# Proving Determinant of Unitary Matrix is Complex Number of Unit Modulus

• skrtic
In summary, the conversation discusses finding the determinant of a unitary matrix, which is a complex number with unit modulus. The expression for the modulus of a complex number is given, and the steps for finding the determinant of a unitary matrix are explained. The conversation also includes a student's attempt at solving the problem and receiving guidance.
skrtic
SOLVED

1. show that the determinant of a unitary matrix is a complex number of unit modulus

2. i know the equation for a determinant, but i guess to i am not sure what a complex number of unit modulus is either. I'm looking for guidance

Last edited:
skrtic said:
but i guess to i am not sure what a complex number of unit modulus is either. I'm looking for guidance

The modulus of a complex number $z=x+iy$, where $x$ and $y$ are real numbers representing the projections of $z$ onto the real and imaginary axes respectfully, is simply given by $|z|=\sqrt{x^2+y^2}$.

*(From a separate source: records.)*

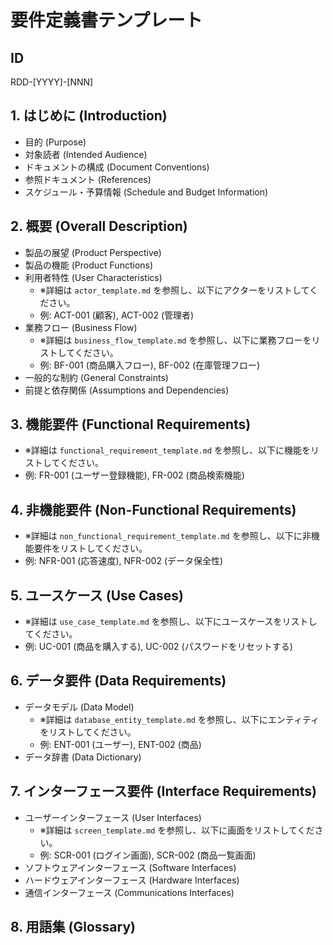 # 要件定義書テンプレート

## ID

RDD-[YYYY]-[NNN]

## 1. はじめに (Introduction)

- 目的 (Purpose)
- 対象読者 (Intended Audience)
- ドキュメントの構成 (Document Conventions)
- 参照ドキュメント (References)
- スケジュール・予算情報 (Schedule and Budget Information)

## 2. 概要 (Overall Description)

- 製品の展望 (Product Perspective)
- 製品の機能 (Product Functions)
- 利用者特性 (User Characteristics)
  - ※詳細は `actor_template.md` を参照し、以下にアクターをリストしてください。
  - 例: ACT-001 (顧客), ACT-002 (管理者)
- 業務フロー (Business Flow)
  - ※詳細は `business_flow_template.md`
    を参照し、以下に業務フローをリストしてください。
  - 例: BF-001 (商品購入フロー), BF-002 (在庫管理フロー)
- 一般的な制約 (General Constraints)
- 前提と依存関係 (Assumptions and Dependencies)

## 3. 機能要件 (Functional Requirements)

- ※詳細は `functional_requirement_template.md`
  を参照し、以下に機能をリストしてください。
- 例: FR-001 (ユーザー登録機能), FR-002 (商品検索機能)

## 4. 非機能要件 (Non-Functional Requirements)

- ※詳細は `non_functional_requirement_template.md`
  を参照し、以下に非機能要件をリストしてください。
- 例: NFR-001 (応答速度), NFR-002 (データ保全性)

## 5. ユースケース (Use Cases)

- ※詳細は `use_case_template.md`
  を参照し、以下にユースケースをリストしてください。
- 例: UC-001 (商品を購入する), UC-002 (パスワードをリセットする)

## 6. データ要件 (Data Requirements)

- データモデル (Data Model)
  - ※詳細は `database_entity_template.md`
    を参照し、以下にエンティティをリストしてください。
  - 例: ENT-001 (ユーザー), ENT-002 (商品)
- データ辞書 (Data Dictionary)

## 7. インターフェース要件 (Interface Requirements)

- ユーザーインターフェース (User Interfaces)
  - ※詳細は `screen_template.md` を参照し、以下に画面をリストしてください。
  - 例: SCR-001 (ログイン画面), SCR-002 (商品一覧画面)
- ソフトウェアインターフェース (Software Interfaces)
- ハードウェアインターフェース (Hardware Interfaces)
- 通信インターフェース (Communications Interfaces)

## 8. 用語集 (Glossary)
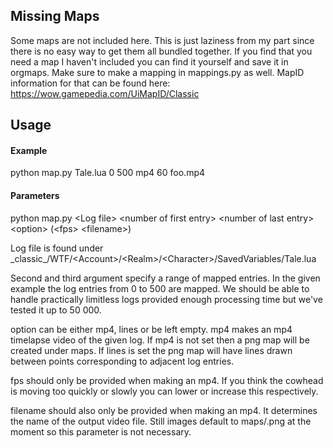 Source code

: ## Missing Maps
Some maps are not included here. This is just laziness from my part since there is no easy way to get them all bundled together. If you find that you need a map I haven't included you can find it yourself and save it in orgmaps. Make sure to make a mapping in mappings.py as well. MapID information for that can be found here: https://wow.gamepedia.com/UiMapID/Classic

## Usage

#### Example
python map.py Tale.lua 0 500 mp4 60 foo.mp4

#### Parameters
python map.py \<Log file\> \<number of first entry\> \<number of last entry\> \<option\> (\<fps\> \<filename\>)

Log file is found under \_classic\_/WTF/\<Account\>/\<Realm\>/\<Character\>/SavedVariables/Tale.lua

Second and third argument specify a range of mapped entries. In the given example the log entries from 0 to 500 are mapped. We should be able to handle practically limitless logs provided enough processing time but we've tested it up to 50 000.

option can be either mp4, lines or be left empty. mp4 makes an mp4 timelapse video of the given log. If mp4 is not set then a png map will be created under maps. If lines is set the png map will have lines drawn between points corresponding to adjacent log entries.

fps should only be provided when making an mp4. If you think the cowhead is moving too quickly or slowly you can lower or increase this respectively.

filename should also only be provided when making an mp4. It determines the name of the output video file. Still images default to maps/<zonename>.png at the moment so this parameter is not necessary.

So a complex number with unit modulus is simply a complex number $z$ such that $|z|=\sqrt{x^2+y^2}=1$.

To find the determinant of a unitary matrix, start with the definition of unitary matrices (in the form of an equation) and take the determinant of both sides of the equation.

well my problem gives the matrix of [[a,b][c,d]] and gives the det([[a,b][c,d]])=ad-bc

then states the question i gave above.

i read that the |det(unitary matrix)|=1, but isn't that what i am trying to solve for.

and i am not sure if i have seen the definition of unitary matrices in the form of an equation.

right now this is for a high level undergrad quantum course which i have to take self paced and this is my first hurdle.

this is my attempt i just thought about. call the matrix R

abs(det(R x R*))=1 since R x R* is I and det(I) = 1

and then abs(det(R) x det(R*))=1

and i get to a^2d^2+b^2c^2=1

but i don't know if that does anything for me

skrtic said:
this is my attempt i just thought about. call the matrix R

abs(det(R x R*))=1

You seem to be starting with the result you are trying to prove...looks like circular logic to me...

since R x R* is I

This is the definition of a unitary matrix, and this is what you should start with.

So start with $$RR^{*}=I$$ and take the determinant of both sides...their is a rule for taking the determinant of a product of matrices, and a rule for taking the determinant of the conjugate transpose of a matrix...use those rules!

thanks for the help. i think i have it now.

i think i had it a while ago but didn't reason it to myself right.

i tried to prove a little more than i had to.

## 1. What is a unitary matrix?

A unitary matrix is a square matrix with complex entries whose conjugate transpose is equal to its inverse. This means that multiplying a unitary matrix by its conjugate transpose will result in the identity matrix.

## 2. How do you determine the determinant of a unitary matrix?

The determinant of a unitary matrix can be calculated by taking the product of its eigenvalues. Since the eigenvalues of a unitary matrix have a modulus of 1, the determinant will also have a modulus of 1.

## 3. Why is the determinant of a unitary matrix always a complex number?

Since a unitary matrix has complex entries, its eigenvalues will also be complex numbers. The product of complex numbers is always a complex number, hence the determinant of a unitary matrix will always be a complex number.

## 4. What does it mean for the determinant of a unitary matrix to have a modulus of 1?

A complex number with a modulus of 1 lies on the unit circle in the complex plane. This means that the determinant of a unitary matrix has a magnitude of 1 and a phase angle of 0 or a multiple of 2π. In other words, it does not change the length of any vector that it operates on.

## 5. How is the concept of unit modulus related to the determinant of a unitary matrix?

The determinant of a unitary matrix having a modulus of 1 means that the matrix preserves the length of any vector it operates on. This is a fundamental property of unitary matrices and is important in various applications in physics and engineering.